• _ASSIGNMENT_
Lines from the beginning of the data through the line containing "WhisperPlay is a" are to be copied exactly, with no other line included.

= = = = = = =

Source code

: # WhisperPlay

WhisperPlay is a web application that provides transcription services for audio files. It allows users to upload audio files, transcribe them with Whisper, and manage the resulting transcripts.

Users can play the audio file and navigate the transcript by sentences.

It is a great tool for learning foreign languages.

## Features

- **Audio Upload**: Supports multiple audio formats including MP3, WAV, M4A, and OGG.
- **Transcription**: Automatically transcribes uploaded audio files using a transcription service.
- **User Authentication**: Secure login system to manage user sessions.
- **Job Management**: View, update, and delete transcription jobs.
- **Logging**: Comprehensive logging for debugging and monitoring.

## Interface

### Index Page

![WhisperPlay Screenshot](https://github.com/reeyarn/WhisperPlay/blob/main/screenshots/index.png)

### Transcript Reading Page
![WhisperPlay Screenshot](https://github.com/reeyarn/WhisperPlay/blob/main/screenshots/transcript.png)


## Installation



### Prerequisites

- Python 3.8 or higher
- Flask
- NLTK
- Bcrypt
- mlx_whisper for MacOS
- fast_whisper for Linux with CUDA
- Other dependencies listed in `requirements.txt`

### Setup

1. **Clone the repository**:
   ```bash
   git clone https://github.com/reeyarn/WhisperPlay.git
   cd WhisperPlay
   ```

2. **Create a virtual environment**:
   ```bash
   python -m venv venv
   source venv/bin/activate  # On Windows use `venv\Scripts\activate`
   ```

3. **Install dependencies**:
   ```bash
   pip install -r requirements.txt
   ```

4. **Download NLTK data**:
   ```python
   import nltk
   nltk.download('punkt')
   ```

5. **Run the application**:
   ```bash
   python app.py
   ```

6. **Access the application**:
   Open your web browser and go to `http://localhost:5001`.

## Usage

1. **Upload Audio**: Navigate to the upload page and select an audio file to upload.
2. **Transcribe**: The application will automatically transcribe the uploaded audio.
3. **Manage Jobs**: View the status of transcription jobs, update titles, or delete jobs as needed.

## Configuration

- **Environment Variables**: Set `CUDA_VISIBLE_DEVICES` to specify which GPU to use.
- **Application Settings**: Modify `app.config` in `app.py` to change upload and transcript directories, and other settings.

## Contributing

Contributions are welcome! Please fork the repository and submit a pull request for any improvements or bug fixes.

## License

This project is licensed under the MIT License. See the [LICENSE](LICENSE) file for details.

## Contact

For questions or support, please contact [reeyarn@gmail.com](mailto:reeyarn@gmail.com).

= = = = = = =

• _FINISHED TASK_
Source code

: # WhisperPlay

WhisperPlay is a web application that provides transcription services for audio files. It allows users to upload audio files, transcribe them with Whisper, and manage the resulting transcripts.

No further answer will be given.